First and second-order logic formalizations

From researchgate: https://www.researchgate.net/post/What_is_the_actual_difference_between_1st_order_and_higher_order_logic

What is the actual difference between 1st order and higher order logic?
Yes, I know. They say, the 2nd order logic is more expressive, but it is really hard to me to see why. If we have a domain X, why can’t we define the domain X’ = X u 2^X and for elements of x in X’ define predicates:
SET(x)
ELEMENT(x)
BELONGS_TO(x, y) – undefined (or false) when ELEMENT(y)
etc.
Now, we can express sentences about subsets of X in the 1st-order logic!
Similarly we can define FUNCTION(x), etc. and… we can express all 2nd-order sentences in the 1st order logic!
I’m obviously overlooking something, but what actually? Where have I made a mistake?

My answer:

In many cases one can reduce a higher order formalization to a first-order, but it will come at the price of complexity of the formalization.

For instance, formalize the follow argument in both first order and second order logic:
All things with personal properties are persons. Being kind is a personal property. Peter is kind. Therefore, Peter is a person.

One can do this with either first or second order, but it is easier in second-order.
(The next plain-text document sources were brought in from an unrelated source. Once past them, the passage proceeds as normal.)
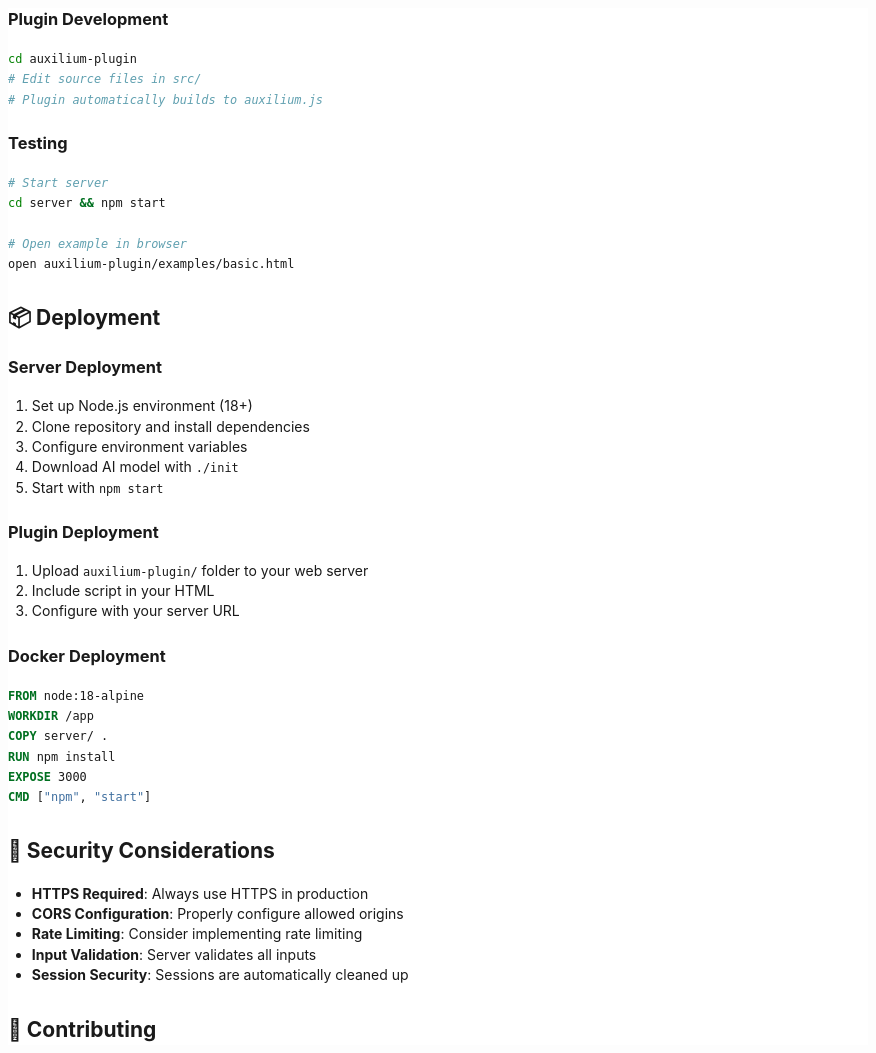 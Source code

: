 ### Plugin Development
```bash
cd auxilium-plugin
# Edit source files in src/
# Plugin automatically builds to auxilium.js
```

### Testing
```bash
# Start server
cd server && npm start

# Open example in browser
open auxilium-plugin/examples/basic.html
```

## 📦 Deployment

### Server Deployment
1. Set up Node.js environment (18+)
2. Clone repository and install dependencies
3. Configure environment variables
4. Download AI model with `./init`
5. Start with `npm start`

### Plugin Deployment
1. Upload `auxilium-plugin/` folder to your web server
2. Include script in your HTML
3. Configure with your server URL

### Docker Deployment
```dockerfile
FROM node:18-alpine
WORKDIR /app
COPY server/ .
RUN npm install
EXPOSE 3000
CMD ["npm", "start"]
```

## 🔐 Security Considerations

- **HTTPS Required**: Always use HTTPS in production
- **CORS Configuration**: Properly configure allowed origins
- **Rate Limiting**: Consider implementing rate limiting
- **Input Validation**: Server validates all inputs
- **Session Security**: Sessions are automatically cleaned up

## 🤝 Contributing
First-order formalization:
1. (∀x)(PersonalProperty(x)→((∀y)(HasProperty(y,x)→Person(y)))
2. PersonalProperty(kind)
3. HasProperty(peter,kind)
⊢ 4. Person(peter)

Second-order formalization
1. (∀Φ)(PersonalProperty(Φ)→(∀x)(Φx→Person(x)))
2. PersonalProperty(IsKind)
3. IsKind(peter)
⊢ 4. Person(peter)

where Φ is a second-order variable. Basically, whenever one uses first order to formalize arguments like this, one has to use a predicate like “HasProperty(x,y)” so that one can treat variables as properties indirectly. This is unnecessary in second-order logics.